» Your task:
The answer must be one number: how many lines below contain the word "center".

» Provided information:
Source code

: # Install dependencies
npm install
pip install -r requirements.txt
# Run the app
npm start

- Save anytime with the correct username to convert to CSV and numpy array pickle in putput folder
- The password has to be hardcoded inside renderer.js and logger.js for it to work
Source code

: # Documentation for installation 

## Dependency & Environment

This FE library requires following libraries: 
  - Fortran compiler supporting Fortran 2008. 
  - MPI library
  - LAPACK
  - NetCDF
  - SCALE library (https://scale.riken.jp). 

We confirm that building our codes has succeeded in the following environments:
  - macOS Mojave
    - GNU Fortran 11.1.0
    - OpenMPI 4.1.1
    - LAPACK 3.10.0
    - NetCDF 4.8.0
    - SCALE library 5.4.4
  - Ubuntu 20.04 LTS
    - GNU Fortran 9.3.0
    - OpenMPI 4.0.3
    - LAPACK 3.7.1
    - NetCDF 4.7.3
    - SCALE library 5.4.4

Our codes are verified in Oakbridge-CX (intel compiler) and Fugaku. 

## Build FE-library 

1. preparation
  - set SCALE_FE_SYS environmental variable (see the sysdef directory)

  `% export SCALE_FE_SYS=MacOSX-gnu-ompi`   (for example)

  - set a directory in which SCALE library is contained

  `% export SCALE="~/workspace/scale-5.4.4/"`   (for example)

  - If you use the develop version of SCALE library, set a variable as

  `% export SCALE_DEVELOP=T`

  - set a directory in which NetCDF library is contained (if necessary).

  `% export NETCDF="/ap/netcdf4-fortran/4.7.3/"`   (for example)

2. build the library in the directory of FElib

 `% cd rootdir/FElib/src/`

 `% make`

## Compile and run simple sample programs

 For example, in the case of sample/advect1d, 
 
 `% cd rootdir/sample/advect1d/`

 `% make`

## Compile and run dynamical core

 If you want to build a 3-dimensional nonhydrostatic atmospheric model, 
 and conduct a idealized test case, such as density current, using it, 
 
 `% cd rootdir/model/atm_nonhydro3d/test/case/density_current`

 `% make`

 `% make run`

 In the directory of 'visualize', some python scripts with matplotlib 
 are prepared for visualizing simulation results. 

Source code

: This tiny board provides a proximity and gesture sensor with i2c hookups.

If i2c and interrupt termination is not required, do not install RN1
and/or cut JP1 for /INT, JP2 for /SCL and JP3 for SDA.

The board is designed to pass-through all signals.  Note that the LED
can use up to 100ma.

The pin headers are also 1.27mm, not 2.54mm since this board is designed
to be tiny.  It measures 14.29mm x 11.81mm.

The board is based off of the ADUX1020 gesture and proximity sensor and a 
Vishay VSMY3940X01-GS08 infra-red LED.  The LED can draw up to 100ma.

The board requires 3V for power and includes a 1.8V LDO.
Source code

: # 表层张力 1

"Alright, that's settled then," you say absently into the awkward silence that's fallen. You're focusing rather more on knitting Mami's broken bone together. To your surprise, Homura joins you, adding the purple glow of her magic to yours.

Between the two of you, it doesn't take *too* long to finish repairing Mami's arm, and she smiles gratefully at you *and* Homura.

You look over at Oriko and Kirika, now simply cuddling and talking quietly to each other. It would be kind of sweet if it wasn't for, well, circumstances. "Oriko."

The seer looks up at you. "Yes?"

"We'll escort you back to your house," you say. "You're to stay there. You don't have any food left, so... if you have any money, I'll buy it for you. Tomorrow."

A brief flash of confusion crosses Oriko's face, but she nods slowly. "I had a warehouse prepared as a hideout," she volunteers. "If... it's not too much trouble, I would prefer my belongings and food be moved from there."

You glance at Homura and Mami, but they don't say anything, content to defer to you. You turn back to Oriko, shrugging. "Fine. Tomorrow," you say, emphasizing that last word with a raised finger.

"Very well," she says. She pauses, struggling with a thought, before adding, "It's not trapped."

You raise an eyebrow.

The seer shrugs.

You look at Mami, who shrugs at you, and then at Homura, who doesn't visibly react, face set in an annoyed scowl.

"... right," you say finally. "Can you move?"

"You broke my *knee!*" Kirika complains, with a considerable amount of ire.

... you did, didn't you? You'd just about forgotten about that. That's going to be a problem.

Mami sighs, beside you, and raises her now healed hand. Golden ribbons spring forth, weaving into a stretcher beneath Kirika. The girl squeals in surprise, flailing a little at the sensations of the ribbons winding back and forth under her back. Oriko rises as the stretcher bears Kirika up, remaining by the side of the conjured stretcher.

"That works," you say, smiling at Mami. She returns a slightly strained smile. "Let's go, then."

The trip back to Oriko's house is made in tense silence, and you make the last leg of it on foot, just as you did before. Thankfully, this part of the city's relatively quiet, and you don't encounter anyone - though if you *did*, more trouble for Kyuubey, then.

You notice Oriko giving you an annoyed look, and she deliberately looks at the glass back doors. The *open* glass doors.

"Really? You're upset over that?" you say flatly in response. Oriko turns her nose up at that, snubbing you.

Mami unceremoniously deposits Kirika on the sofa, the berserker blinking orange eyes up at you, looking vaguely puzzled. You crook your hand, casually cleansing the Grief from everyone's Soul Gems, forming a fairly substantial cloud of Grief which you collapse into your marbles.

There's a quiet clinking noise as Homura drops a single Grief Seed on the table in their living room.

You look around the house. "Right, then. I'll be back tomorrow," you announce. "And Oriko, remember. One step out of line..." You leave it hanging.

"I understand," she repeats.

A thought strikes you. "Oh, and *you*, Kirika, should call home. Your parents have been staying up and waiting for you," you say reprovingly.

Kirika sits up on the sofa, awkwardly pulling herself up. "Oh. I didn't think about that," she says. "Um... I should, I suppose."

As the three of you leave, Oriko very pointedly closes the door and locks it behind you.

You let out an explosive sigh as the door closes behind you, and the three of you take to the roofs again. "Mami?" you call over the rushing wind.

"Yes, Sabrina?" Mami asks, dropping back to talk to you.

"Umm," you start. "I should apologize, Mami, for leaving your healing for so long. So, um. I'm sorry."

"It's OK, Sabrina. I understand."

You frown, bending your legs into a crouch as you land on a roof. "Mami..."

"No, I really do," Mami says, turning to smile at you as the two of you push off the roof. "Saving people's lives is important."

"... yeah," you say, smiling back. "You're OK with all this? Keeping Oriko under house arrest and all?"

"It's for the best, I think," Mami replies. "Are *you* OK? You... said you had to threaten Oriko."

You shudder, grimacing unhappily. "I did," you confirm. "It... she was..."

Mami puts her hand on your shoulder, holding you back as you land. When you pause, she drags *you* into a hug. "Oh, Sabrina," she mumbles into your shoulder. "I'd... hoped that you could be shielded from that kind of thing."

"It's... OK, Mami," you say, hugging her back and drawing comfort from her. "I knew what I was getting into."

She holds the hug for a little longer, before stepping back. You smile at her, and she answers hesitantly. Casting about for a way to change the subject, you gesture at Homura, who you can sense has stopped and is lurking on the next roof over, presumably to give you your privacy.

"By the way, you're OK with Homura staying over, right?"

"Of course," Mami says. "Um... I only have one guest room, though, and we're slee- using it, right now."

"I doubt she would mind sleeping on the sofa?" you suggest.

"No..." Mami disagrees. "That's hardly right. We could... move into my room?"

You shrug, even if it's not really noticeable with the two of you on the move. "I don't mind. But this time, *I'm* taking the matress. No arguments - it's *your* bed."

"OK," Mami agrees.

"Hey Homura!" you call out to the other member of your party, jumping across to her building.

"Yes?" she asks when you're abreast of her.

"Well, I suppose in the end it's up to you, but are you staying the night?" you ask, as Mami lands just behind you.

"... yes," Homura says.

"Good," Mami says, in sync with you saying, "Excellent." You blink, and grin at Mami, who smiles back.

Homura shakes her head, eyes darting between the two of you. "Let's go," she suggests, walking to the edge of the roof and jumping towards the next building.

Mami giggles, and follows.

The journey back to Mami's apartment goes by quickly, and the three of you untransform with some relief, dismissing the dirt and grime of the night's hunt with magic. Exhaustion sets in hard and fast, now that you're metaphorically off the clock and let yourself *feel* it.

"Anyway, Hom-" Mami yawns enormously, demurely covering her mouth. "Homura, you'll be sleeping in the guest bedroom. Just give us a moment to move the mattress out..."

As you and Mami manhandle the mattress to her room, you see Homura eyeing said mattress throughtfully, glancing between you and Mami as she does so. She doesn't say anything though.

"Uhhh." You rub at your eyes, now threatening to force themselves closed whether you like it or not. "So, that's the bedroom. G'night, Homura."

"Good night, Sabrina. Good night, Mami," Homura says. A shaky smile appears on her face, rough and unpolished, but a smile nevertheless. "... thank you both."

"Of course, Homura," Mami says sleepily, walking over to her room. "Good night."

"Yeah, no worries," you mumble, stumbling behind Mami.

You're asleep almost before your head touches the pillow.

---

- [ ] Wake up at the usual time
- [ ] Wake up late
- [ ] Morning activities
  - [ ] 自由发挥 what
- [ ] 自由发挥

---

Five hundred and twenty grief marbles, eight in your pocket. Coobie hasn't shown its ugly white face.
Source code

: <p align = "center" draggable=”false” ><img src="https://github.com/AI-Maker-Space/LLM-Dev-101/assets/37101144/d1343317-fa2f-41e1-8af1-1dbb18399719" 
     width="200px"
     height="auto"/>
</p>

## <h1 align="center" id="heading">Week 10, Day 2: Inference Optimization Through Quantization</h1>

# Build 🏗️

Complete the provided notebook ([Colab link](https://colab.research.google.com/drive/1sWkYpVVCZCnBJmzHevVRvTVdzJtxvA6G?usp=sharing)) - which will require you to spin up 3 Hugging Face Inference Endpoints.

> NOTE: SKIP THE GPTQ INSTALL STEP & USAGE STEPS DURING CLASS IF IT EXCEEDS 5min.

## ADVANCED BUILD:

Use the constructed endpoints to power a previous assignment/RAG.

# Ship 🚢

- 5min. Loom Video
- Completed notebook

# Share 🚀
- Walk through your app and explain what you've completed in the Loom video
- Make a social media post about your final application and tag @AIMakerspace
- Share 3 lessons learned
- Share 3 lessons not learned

» Exercise answer:
2